In some ways, this principle of living a simple life has less to do with having all the time in the world to do what you want and more to do with a search for purpose and autonomous motivation. These men and women live and breathe this lifestyle because it is a mindset, not just a job; this job makes them who they strive to be.

Perhaps this is the same drive that millennials are trying to use but in different terms. In a time where jobs are lacking personal fulfillment, more people are creating blogs, starting their own companies and following dreams of being musicians and writers. It seems the millennial generation is rebelling against the traditional views of society and creating their own values. I say more power to them.

A word of caution, however.

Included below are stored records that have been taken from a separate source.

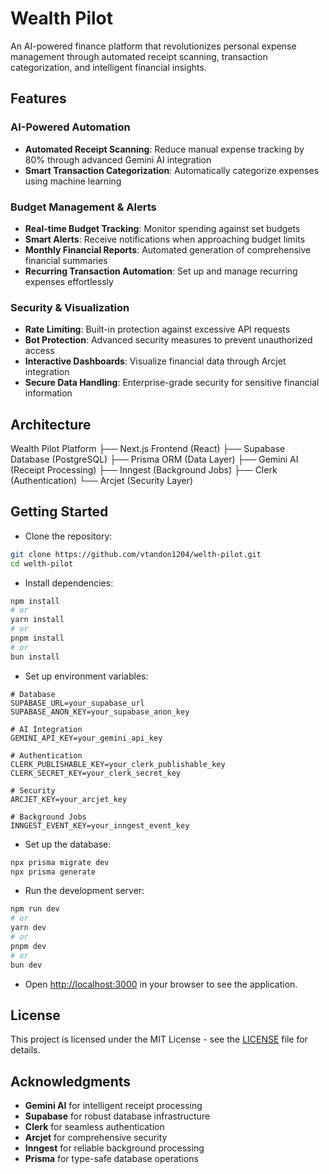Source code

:# Wealth Pilot

An AI-powered finance platform that revolutionizes personal expense management through automated receipt scanning, transaction categorization, and intelligent financial insights.

## Features

### AI-Powered Automation
- **Automated Receipt Scanning**: Reduce manual expense tracking by 80% through advanced Gemini AI integration
- **Smart Transaction Categorization**: Automatically categorize expenses using machine learning

### Budget Management & Alerts
- **Real-time Budget Tracking**: Monitor spending against set budgets
- **Smart Alerts**: Receive notifications when approaching budget limits
- **Monthly Financial Reports**: Automated generation of comprehensive financial summaries
- **Recurring Transaction Automation**: Set up and manage recurring expenses effortlessly

### Security & Visualization
- **Rate Limiting**: Built-in protection against excessive API requests
- **Bot Protection**: Advanced security measures to prevent unauthorized access
- **Interactive Dashboards**: Visualize financial data through Arcjet integration
- **Secure Data Handling**: Enterprise-grade security for sensitive financial information


## Architecture
Wealth Pilot Platform
├── Next.js Frontend (React)
├── Supabase Database (PostgreSQL)
├── Prisma ORM (Data Layer)
├── Gemini AI (Receipt Processing)
├── Inngest (Background Jobs)
├── Clerk (Authentication)
└── Arcjet (Security Layer)


## Getting Started
- Clone the repository:
```bash 
git clone https://github.com/vtandon1204/welth-pilot.git
cd welth-pilot
```

- Install dependencies:
```bash
npm install
# or
yarn install
# or
pnpm install
# or
bun install
```
- Set up environment variables:
```env
# Database
SUPABASE_URL=your_supabase_url
SUPABASE_ANON_KEY=your_supabase_anon_key

# AI Integration
GEMINI_API_KEY=your_gemini_api_key

# Authentication
CLERK_PUBLISHABLE_KEY=your_clerk_publishable_key
CLERK_SECRET_KEY=your_clerk_secret_key

# Security
ARCJET_KEY=your_arcjet_key

# Background Jobs
INNGEST_EVENT_KEY=your_inngest_event_key
```

- Set up the database:
```bash
npx prisma migrate dev
npx prisma generate
```
- Run the development server:
```bash 
npm run dev
# or
yarn dev
# or
pnpm dev
# or
bun dev
```

- Open [http://localhost:3000](http://localhost:3000) in your browser to see the application.

## License
This project is licensed under the MIT License - see the [LICENSE](LICENSE) file for details.

## Acknowledgments

- **Gemini AI** for intelligent receipt processing
- **Supabase** for robust database infrastructure
- **Clerk** for seamless authentication
- **Arcjet** for comprehensive security
- **Inngest** for reliable background processing
- **Prisma** for type-safe database operations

Obviously, not everyone can have the job that allows lots of travel time and money, which seem to be the primary goal of our generation. The reason people find the cowboy life fascinating and desirable has to do with how much a cowboy loves and dedicates his or her life to the work. We cannot expect to gain passion and fulfillment at that cowboy level without some dedication and effort put into our work.

Recently I saw a movie called Jiro Dreams of Sushi. This movie is about a man dedicated to making the greatest sushi in the world. He described the reason he loved making sushi, and the reason he was so good at it had to do with the hard work he put into perfecting it day-in and day-out. In the movie Jiro Ono said, “You have to fall in love with your work. Never complain about your job. You must dedicate your life to mastering your skill. That’s the secret of success… and is the key to being regarded honorably.”

So maybe you are not a YouTube celebrity or earning an income from blogging. I believe loving what you do and being willing to work hard even in the face of doubt and trial can lead you to a fulfilling life. We must always strive to be better and look within ourselves to find out what we truly want and need to fulfill our deepest desires. Fulfillment within simplicity is achieved through facing complicated situations and sticking with them until you realize that the satisfaction from hard, dedicated work is the ultimate gratification.